The OSP, last week, was stopped from seizing suspicious money found in former minister Cecilia Abena Dapaah’s home and freezing her bank accounts. This was not only because the OSP was allegedly 7, and 14 days late to court, but for other reasons especially that the OSP had not done investigations but was playing to public sentiments. It may have been seven days late for confirmation of the seizure, but it clearly was not 14 days late for confirmation of the freezing order.

How can the seven-day timeline for confirmation of seizure mean it should come to court each time it discovers a single suspicious item within a brief period of commencing investigations? It means even if, as in this case, it took two weeks searching three separate houses of the suspect? Section 38 of the OSP law empowers the SP to direct the freezing of property if he deems it necessary to facilitate an investigation.
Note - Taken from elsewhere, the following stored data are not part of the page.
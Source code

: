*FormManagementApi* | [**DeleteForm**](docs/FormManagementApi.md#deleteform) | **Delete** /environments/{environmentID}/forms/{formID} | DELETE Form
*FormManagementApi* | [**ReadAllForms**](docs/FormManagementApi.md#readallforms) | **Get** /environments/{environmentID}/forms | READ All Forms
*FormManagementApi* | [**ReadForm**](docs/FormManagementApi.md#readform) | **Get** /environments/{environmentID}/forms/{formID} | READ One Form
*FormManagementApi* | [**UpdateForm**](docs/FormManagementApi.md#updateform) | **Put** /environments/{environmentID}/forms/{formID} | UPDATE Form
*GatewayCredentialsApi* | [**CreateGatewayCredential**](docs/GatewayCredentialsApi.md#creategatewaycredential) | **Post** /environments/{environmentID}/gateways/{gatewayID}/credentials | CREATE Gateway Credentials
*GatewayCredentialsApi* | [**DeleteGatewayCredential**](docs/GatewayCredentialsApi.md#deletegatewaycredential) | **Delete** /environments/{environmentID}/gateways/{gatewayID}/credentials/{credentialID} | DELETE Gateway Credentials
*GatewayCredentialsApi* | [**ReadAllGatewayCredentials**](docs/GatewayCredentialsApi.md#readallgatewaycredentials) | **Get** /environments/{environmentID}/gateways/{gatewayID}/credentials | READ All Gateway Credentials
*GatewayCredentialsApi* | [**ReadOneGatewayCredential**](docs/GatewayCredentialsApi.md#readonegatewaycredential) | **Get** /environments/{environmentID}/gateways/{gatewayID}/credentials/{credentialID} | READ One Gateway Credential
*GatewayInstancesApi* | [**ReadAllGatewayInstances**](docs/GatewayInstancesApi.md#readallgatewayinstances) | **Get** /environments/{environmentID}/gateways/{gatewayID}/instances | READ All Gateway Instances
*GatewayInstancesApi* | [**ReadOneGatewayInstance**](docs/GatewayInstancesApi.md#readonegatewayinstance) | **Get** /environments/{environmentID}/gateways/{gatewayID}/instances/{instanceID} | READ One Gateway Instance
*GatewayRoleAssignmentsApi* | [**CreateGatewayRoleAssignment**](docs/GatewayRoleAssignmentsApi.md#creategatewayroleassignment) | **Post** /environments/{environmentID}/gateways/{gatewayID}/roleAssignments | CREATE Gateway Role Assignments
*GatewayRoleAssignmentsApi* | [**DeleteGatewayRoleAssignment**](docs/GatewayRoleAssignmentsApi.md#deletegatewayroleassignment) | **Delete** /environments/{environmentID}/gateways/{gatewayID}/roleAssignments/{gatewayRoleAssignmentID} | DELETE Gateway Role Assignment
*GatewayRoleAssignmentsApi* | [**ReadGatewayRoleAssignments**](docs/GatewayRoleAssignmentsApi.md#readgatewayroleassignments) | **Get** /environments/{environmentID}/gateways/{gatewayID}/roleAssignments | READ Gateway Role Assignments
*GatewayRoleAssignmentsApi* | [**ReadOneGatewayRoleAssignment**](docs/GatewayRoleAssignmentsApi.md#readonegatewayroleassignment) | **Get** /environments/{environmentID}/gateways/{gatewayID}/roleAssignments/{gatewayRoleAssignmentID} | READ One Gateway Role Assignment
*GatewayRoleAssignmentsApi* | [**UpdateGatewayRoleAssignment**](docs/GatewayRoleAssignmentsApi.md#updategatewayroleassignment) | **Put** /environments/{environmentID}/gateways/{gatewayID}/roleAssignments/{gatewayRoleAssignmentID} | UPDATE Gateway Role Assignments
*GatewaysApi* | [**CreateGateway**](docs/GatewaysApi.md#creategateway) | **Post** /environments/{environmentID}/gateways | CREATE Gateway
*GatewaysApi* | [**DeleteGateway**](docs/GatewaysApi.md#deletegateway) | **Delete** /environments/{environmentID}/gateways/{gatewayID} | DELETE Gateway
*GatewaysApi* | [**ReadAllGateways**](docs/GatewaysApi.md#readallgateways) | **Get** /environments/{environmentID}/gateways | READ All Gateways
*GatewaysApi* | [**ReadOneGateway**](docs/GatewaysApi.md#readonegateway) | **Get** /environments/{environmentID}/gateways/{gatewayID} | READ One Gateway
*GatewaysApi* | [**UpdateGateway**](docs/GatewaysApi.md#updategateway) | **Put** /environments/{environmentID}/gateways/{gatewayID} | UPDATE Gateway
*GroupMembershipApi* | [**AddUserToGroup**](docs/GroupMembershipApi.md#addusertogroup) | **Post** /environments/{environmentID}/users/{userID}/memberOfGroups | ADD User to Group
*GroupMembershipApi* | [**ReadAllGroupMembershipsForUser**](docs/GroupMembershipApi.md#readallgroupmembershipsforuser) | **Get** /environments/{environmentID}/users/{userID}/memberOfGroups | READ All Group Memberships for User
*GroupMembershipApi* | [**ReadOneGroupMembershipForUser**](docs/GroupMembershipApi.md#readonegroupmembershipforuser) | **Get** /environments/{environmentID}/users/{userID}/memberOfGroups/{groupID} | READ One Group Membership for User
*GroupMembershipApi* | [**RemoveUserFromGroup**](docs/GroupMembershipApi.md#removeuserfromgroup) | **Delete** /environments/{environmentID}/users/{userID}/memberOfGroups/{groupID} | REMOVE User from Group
He must within 14 days get a court order to confirm this administrative freezing. The person suspected of corruption or corruption-related offence may be given some of his money to cater for reasonable living expenses and those of his dependants and to run his business. But he or she will get everything back if the OSP does not prefer a charge against him or her within 60 days in case of a confirmed seizure, and within 12 months over a freezing order.

One thing is clear, these judicial confirmations are to aid or facilitate investigations. This means the OSP at this stage may not know and does not have to know if the seized or frozen money or asset is actually tainted by corruption. It must only have a reasonable suspicion that it is and not be required to prove anything ahead of its investigation.

Section 40 (1)(a) and (f), it seems to me, tells a court that it is a clear case of putting the cart before the horse to make such a demand of the OSP. A suspect’s human rights appear fully protected by this arrangement. I disagree with those misreading, misinterpreting and misapplying the OSP law as though its legal philosophy is the same as that of the EOCO law on this subject matter.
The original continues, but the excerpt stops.